【藩名】
熊本藩(肥後藩)
【説明】
熊本藩2代藩主「加藤忠広」は、寛永9年(1632年)駿河大納言事件に連座したとされる罪で改易され出羽国庄内に配流となり、加藤家は断絶しました。代わって同年豊前国小倉藩より、「細川忠利」が54万石で入封し、以後廃藩置県まで細川家が藩主として統治しました。

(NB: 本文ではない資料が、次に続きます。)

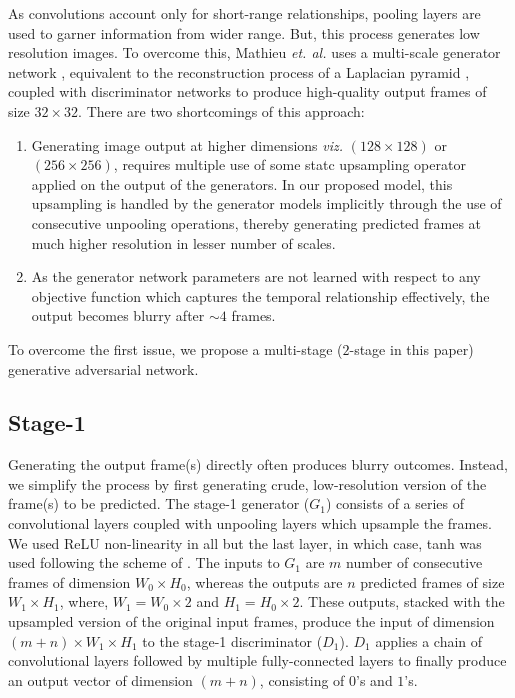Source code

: \documentclass{article}
\begin{document}
  As convolutions account only for short-range relationships, pooling layers are used to garner information from wider range. But, this process generates low resolution images. To overcome this, Mathieu \textit{et. al.} \cite{mathieu2015deep} uses a multi-scale generator network , equivalent to the reconstruction process of a Laplacian pyramid \cite{denton2015deep}, coupled with discriminator networks to produce high-quality output frames of size $ 32 \times 32 $.
  There are two shortcomings of this approach:
  \renewcommand{\theenumi}{\alph{enumi}} 
  \begin{enumerate}
  	\item Generating image output at higher dimensions \textit{viz.} $ (128 \times 128) $ or $(256 \times 256) $, requires multiple use of some statc upsampling operator applied on the output of the generators. In our proposed model, this upsampling is handled by the generator models implicitly through the use of consecutive unpooling operations, thereby generating predicted frames at much higher resolution in lesser number of scales.
  	
  	\item  As the generator network parameters are not learned with respect to any objective function which captures the temporal relationship effectively, the output becomes blurry after $ \sim 4 $ frames.
  \end{enumerate}
  
  To overcome the first issue, we propose a multi-stage ($ 2 $-stage in this paper) generative adversarial network.
  
  \subsection{Stage-1}
	  Generating the output frame(s) directly often produces blurry outcomes. Instead, we simplify the process by first generating crude, low-resolution version of the frame(s) to be predicted. The stage-1 generator ($ G_1 $) consists of a series of convolutional layers coupled with unpooling layers \cite{zeiler2014visualizing} which upsample the frames. We used ReLU non-linearity in all but the last layer, in which case, tanh was used following the scheme of \cite{denton2015deep}. The inputs to $ G_1 $ are $ m $ number of consecutive frames of dimension $ W_0 \times H_0 $, whereas the outputs are $ n $ predicted frames of size $ W_1 \times H_1$, where, $ W_1 = W_0 \times 2 $ and $ H_1 = H_0 \times 2 $. These outputs, stacked with the upsampled version of the original input frames, produce the input of dimension $ (m + n) \times W_1 \times H_1 $ to the stage-1 discriminator ($ D_1 $). $ D_1 $ applies a chain of convolutional layers followed by multiple fully-connected layers to finally produce an output vector of dimension $ (m + n) $, consisting of $ 0 $'s and $ 1 $'s. 
	  
\end{document}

忠利は晩年の「宮本武蔵」を迎え入れ、武蔵は「島原の乱」で活躍したと伝わります。忠利死去の2年後、寛永20年(1643年)忠利への殉死をめぐり、森鴎外の小説で有名な阿部一族の反乱が起きました。2代光尚は7歳の綱利を残して早死したので御家断絶の危機となったが、3代「細川綱利」が家督を継ぎました。
幕末には藩論が勤王党、時習館党、実学党の3派に分かれました。実学党の中心は「横井小楠」で、彼は藩政改革に携わったが後に失脚します。安政5年(1858年)福井藩主「松平慶永」の誘いにより政治顧問として福井藩に移りました。文久2年(1862年)江戸留守居役らとの酒宴中に刺客に襲われ、一人逃亡したという罪で翌年、熊本藩士の籍を剥奪されました。

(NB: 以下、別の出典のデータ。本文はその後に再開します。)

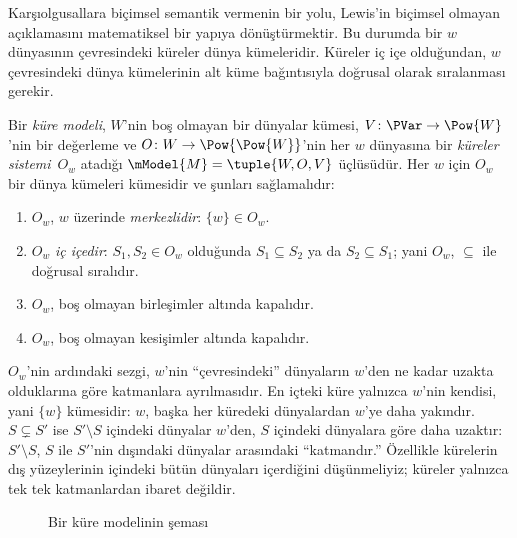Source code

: \documentclass[../../../include/open-logic-section]{subfiles}
\begin{document}


Karşıolgusallara biçimsel semantik vermenin bir yolu, Lewis'in biçimsel
olmayan açıklamasını matematiksel bir yapıya dönüştürmektir. Bu durumda bir
$w$ dünyasının çevresindeki küreler dünya kümeleridir. Küreler iç içe
olduğundan, $w$ çevresindeki dünya kümelerinin alt küme bağıntısıyla doğrusal
olarak sıralanması gerekir.

\begin{defn}
  Bir \emph{küre modeli}, $W$'nin boş olmayan bir dünyalar kümesi,
  $V\colon\PVar\to\Pow{W}$'nin bir değerleme ve
  $O\colon W\to\Pow{\Pow{W}}$'nin her $w$ dünyasına bir
  \emph{küreler sistemi}~$O_w$ atadığı $\mModel{M}=\tuple{W,O,V}$
  üçlüsüdür. Her $w$ için $O_w$ bir dünya kümeleri kümesidir ve şunları
  sağlamalıdır:
  \begin{enumerate}
  \item $O_w$, $w$ üzerinde \emph{merkezlidir}: $\{w\}\in O_w$.
  \item $O_w$ \emph{iç içedir}: $S_1,S_2\in O_w$ olduğunda
    $S_1\subseteq S_2$ ya da $S_2\subseteq S_1$; yani $O_w$,
    $\subseteq$ ile doğrusal sıralıdır.
  \item $O_w$, boş olmayan birleşimler altında kapalıdır.
  \item $O_w$, boş olmayan kesişimler altında kapalıdır.
  \end{enumerate}
\end{defn}

$O_w$'nin ardındaki sezgi, $w$'nin ``çevresindeki'' dünyaların $w$'den ne
kadar uzakta olduklarına göre katmanlara ayrılmasıdır. En içteki küre yalnızca
$w$'nin kendisi, yani $\{w\}$ kümesidir: $w$, başka her küredeki dünyalardan
$w$'ye daha yakındır. $S\subsetneq S'$ ise $S'\setminus S$ içindeki dünyalar
$w$'den, $S$ içindeki dünyalara göre daha uzaktır: $S'\setminus S$, $S$ ile
$S'$'nin dışındaki dünyalar arasındaki ``katmandır.'' Özellikle kürelerin dış
yüzeylerinin içindeki bütün dünyaları içerdiğini düşünmeliyiz; küreler yalnızca
tek tek katmanlardan ibaret değildir.

\begin{figure}
\begin{center}
\caption{Bir küre modelinin şeması}
\end{center}
\end{figure}
\end{document}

慶応4年(1868年)1月3日の「鳥羽・伏見の戦い」では藩主「細川護久」が砲火を掻い潜って御所へ参内しこれを護衛したと伝わっています。江戸無血開城後は、上野の寛永寺一帯に立てこもった彰義隊の討伐に参戦しました。その後、新政府より議定、刑法事務総督に任命され、同年4月23日、新政府側に与する確固たる意思を示すため、名を「喜廷」から「護久」に戻しました。

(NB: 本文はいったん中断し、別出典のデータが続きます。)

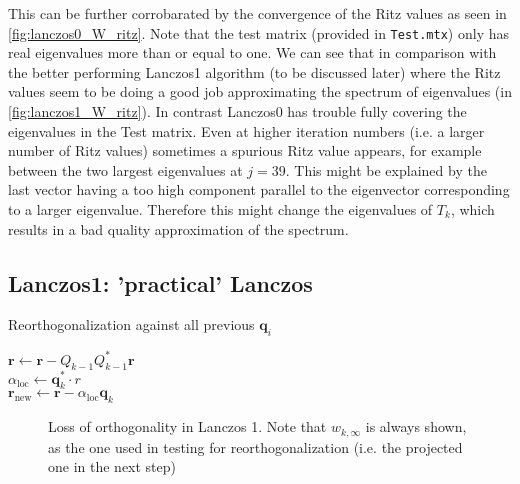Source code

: \documentclass{article}
\begin{document}
	This can be further corrobarated by the convergence of the Ritz values as seen in \autoref{fig:lanczos0_W_ritz}. Note that the test matrix (provided in \texttt{Test.mtx}) only has real eigenvalues more than or equal to one. We can see that in 
	comparison with the better performing Lanczos1 algorithm (to be discussed later) where the Ritz values seem to be doing a good job approximating the spectrum of eigenvalues (in \autoref{fig:lanczos1_W_ritz}). In contrast Lanczos0 has trouble fully covering the eigenvalues in the Test matrix. Even at higher iteration numbers (i.e. a larger number of Ritz values) sometimes a spurious Ritz value appears, for example between the two largest eigenvalues at $j=39$. This might be explained by the last vector having a too high component parallel to the eigenvector corresponding to a larger eigenvalue. Therefore this might change the eigenvalues of $T_k$, which results in a bad quality approximation of the spectrum.
	
	
	
	\subsection{Lanczos1: 'practical' Lanczos}
	
	\begin{algorithm2e}[ht]
		\caption{Reorthogonalization against all previous $\textbf{q}_i$}\label{alg:reorthogonalization}
		
		$\textbf{r} \gets \textbf{r} - Q_{k-1} Q_{k-1}^\ast \textbf{r}$\\
		$\alpha_{\text{loc}} \gets \textbf{q}_k^\ast \cdot r$\\
		$\textbf{r}_{\text{new}} \gets \textbf{r} - \alpha_{\text{loc}}  \textbf{q}_k$\\
	\end{algorithm2e}
	
	\begin{figure}
		\centering
		\resizebox{\textwidth}{!}{
			}
		\caption{Loss of orthogonality in Lanczos 1. Note that $w_{k,\infty}$ is always shown, as the one used in testing for reorthogonalization (i.e. the projected one in the next step)}\label{fig:lanczos1_W}
	\end{figure}
	
\end{document}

翌明治2年(1869年)3月には参与に任命されるが5月には病気を理由に辞職しています。明治3年(1870年)5月8日、兄「韶邦」が隠居すると、世子であった「細川護久」が跡を継いで熊本藩知事となりました。
★横井小楠を生み、そして持て余した藩
熊本藩五十四万石は、幕末の日本にひとつ大きな贈り物をしています。横井小楠という思想家です。
小楠は熊本藩士の家に生まれ、藩校時習館に学びました。ところが江戸遊学中の酒席での不始末で処分を受け、その後も藩内では容れられません。彼が説いた「交易によって国を富ませる」という考えは、当時の熊本ではあまりに急進的でした。
その小楠を招いたのが、越前福井藩の松平春嶽です。他藩の、しかも藩内で浮いていた思想家を、三十二万石の政治顧問として迎えました。
小楠が福井で説いた富国策は、三岡八郎(由利公正)に受け継がれ、その三岡が起草した「議事之体大意」が五箇条の御誓文の原文になります。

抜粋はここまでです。